# Try it
Print out the data precisely as it appears here, with no pictures.
[Working data Boundary: Start]
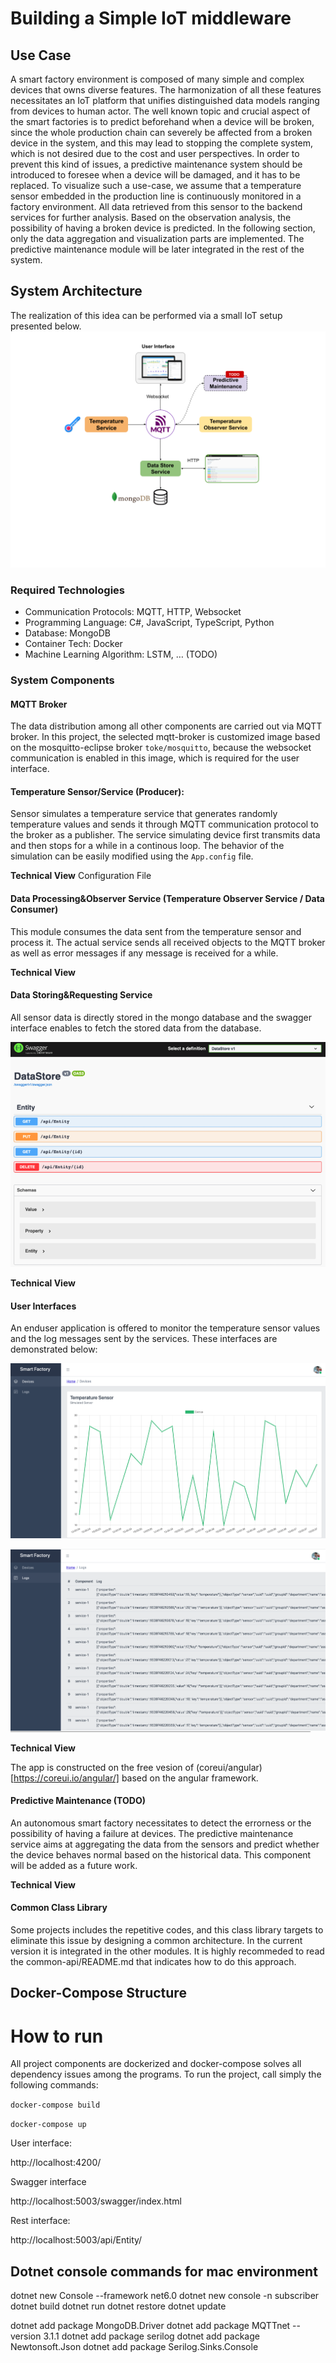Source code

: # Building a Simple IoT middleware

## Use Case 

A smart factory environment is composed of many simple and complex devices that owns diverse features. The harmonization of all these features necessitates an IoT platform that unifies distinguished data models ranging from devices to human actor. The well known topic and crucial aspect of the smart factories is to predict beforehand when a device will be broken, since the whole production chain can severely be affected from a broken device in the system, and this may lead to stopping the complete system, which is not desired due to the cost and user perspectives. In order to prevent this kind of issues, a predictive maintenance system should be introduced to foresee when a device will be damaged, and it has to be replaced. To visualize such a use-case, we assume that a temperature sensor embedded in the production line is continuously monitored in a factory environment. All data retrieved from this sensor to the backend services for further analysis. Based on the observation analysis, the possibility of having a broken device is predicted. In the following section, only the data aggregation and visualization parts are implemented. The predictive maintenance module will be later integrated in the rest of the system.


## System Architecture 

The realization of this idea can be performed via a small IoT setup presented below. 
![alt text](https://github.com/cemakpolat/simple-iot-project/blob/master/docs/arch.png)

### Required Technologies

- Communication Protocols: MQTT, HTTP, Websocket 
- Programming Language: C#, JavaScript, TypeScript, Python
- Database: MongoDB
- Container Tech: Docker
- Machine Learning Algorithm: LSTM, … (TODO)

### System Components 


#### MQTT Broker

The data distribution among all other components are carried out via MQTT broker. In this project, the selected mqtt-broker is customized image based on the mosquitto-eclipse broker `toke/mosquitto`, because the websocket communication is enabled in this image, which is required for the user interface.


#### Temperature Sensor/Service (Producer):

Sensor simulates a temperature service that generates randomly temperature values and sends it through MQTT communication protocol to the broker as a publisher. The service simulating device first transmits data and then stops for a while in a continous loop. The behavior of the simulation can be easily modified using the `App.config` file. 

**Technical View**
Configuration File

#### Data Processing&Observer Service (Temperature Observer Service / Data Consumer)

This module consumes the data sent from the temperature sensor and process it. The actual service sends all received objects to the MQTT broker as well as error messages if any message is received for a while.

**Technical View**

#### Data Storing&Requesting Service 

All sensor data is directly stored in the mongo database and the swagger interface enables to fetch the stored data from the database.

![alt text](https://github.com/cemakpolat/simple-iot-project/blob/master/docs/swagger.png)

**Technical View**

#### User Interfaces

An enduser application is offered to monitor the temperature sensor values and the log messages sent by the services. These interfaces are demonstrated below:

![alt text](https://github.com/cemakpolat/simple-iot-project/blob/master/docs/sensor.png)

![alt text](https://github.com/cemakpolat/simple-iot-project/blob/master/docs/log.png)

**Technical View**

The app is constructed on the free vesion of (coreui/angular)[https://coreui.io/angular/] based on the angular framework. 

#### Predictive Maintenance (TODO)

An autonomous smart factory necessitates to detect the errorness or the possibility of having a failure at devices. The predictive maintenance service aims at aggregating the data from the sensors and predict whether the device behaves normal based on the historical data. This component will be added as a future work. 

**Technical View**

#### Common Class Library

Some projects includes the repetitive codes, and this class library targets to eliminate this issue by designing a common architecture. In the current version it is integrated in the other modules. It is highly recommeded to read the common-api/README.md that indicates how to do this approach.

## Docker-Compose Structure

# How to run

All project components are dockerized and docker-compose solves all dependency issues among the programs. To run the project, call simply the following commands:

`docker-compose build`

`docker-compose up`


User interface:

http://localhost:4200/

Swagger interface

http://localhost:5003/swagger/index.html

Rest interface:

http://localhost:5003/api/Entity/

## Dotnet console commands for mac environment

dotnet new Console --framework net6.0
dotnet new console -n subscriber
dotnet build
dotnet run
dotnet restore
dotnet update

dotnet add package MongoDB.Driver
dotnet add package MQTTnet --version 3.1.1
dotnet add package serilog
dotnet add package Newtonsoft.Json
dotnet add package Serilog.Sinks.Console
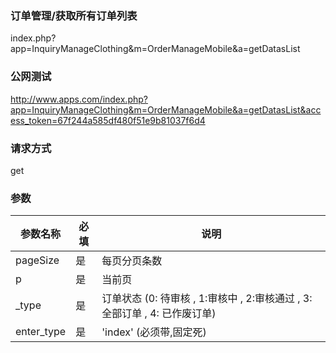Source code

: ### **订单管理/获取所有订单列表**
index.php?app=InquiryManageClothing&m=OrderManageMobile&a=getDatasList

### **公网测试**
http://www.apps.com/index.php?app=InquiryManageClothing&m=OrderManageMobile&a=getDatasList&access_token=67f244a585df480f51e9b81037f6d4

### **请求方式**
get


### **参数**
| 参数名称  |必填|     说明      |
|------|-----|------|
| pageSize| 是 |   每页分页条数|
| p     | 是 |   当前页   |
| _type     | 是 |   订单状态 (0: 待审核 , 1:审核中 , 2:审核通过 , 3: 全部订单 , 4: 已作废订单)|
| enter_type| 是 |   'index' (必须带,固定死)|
[Working data Boundary: End]
# Response box
Source code

: # Building a Simple IoT middleware

## Use Case 

A smart factory environment is composed of many simple and complex devices that owns diverse features. The harmonization of all these features necessitates an IoT platform that unifies distinguished data models ranging from devices to human actor. The well known topic and crucial aspect of the smart factories is to predict beforehand when a device will be broken, since the whole production chain can severely be affected from a broken device in the system, and this may lead to stopping the complete system, which is not desired due to the cost and user perspectives. In order to prevent this kind of issues, a predictive maintenance system should be introduced to foresee when a device will be damaged, and it has to be replaced. To visualize such a use-case, we assume that a temperature sensor embedded in the production line is continuously monitored in a factory environment. All data retrieved from this sensor to the backend services for further analysis. Based on the observation analysis, the possibility of having a broken device is predicted. In the following section, only the data aggregation and visualization parts are implemented. The predictive maintenance module will be later integrated in the rest of the system.


## System Architecture 

The realization of this idea can be performed via a small IoT setup presented below. 
![alt text](https://github.com/cemakpolat/simple-iot-project/blob/master/docs/arch.png)

### Required Technologies

- Communication Protocols: MQTT, HTTP, Websocket 
- Programming Language: C#, JavaScript, TypeScript, Python
- Database: MongoDB
- Container Tech: Docker
- Machine Learning Algorithm: LSTM, … (TODO)

### System Components 


#### MQTT Broker

The data distribution among all other components are carried out via MQTT broker. In this project, the selected mqtt-broker is customized image based on the mosquitto-eclipse broker `toke/mosquitto`, because the websocket communication is enabled in this image, which is required for the user interface.


#### Temperature Sensor/Service (Producer):

Sensor simulates a temperature service that generates randomly temperature values and sends it through MQTT communication protocol to the broker as a publisher. The service simulating device first transmits data and then stops for a while in a continous loop. The behavior of the simulation can be easily modified using the `App.config` file. 

**Technical View**
Configuration File

#### Data Processing&Observer Service (Temperature Observer Service / Data Consumer)

This module consumes the data sent from the temperature sensor and process it. The actual service sends all received objects to the MQTT broker as well as error messages if any message is received for a while.

**Technical View**

#### Data Storing&Requesting Service 

All sensor data is directly stored in the mongo database and the swagger interface enables to fetch the stored data from the database.

![alt text](https://github.com/cemakpolat/simple-iot-project/blob/master/docs/swagger.png)

**Technical View**

#### User Interfaces

An enduser application is offered to monitor the temperature sensor values and the log messages sent by the services. These interfaces are demonstrated below:

![alt text](https://github.com/cemakpolat/simple-iot-project/blob/master/docs/sensor.png)

![alt text](https://github.com/cemakpolat/simple-iot-project/blob/master/docs/log.png)

**Technical View**

The app is constructed on the free vesion of (coreui/angular)[https://coreui.io/angular/] based on the angular framework. 

#### Predictive Maintenance (TODO)

An autonomous smart factory necessitates to detect the errorness or the possibility of having a failure at devices. The predictive maintenance service aims at aggregating the data from the sensors and predict whether the device behaves normal based on the historical data. This component will be added as a future work. 

**Technical View**

#### Common Class Library

Some projects includes the repetitive codes, and this class library targets to eliminate this issue by designing a common architecture. In the current version it is integrated in the other modules. It is highly recommeded to read the common-api/README.md that indicates how to do this approach.

## Docker-Compose Structure

# How to run

All project components are dockerized and docker-compose solves all dependency issues among the programs. To run the project, call simply the following commands:

`docker-compose build`

`docker-compose up`


User interface:

http://localhost:4200/

Swagger interface

http://localhost:5003/swagger/index.html

Rest interface:

http://localhost:5003/api/Entity/

## Dotnet console commands for mac environment

dotnet new Console --framework net6.0
dotnet new console -n subscriber
dotnet build
dotnet run
dotnet restore
dotnet update

dotnet add package MongoDB.Driver
dotnet add package MQTTnet --version 3.1.1
dotnet add package serilog
dotnet add package Newtonsoft.Json
dotnet add package Serilog.Sinks.Console
Source code

: ### **订单管理/获取所有订单列表**
index.php?app=InquiryManageClothing&m=OrderManageMobile&a=getDatasList

### **公网测试**
http://www.apps.com/index.php?app=InquiryManageClothing&m=OrderManageMobile&a=getDatasList&access_token=67f244a585df480f51e9b81037f6d4

### **请求方式**
get


### **参数**
| 参数名称  |必填|     说明      |
|------|-----|------|
| pageSize| 是 |   每页分页条数|
| p     | 是 |   当前页   |
| _type     | 是 |   订单状态 (0: 待审核 , 1:审核中 , 2:审核通过 , 3: 全部订单 , 4: 已作废订单)|
| enter_type| 是 |   'index' (必须带,固定死)|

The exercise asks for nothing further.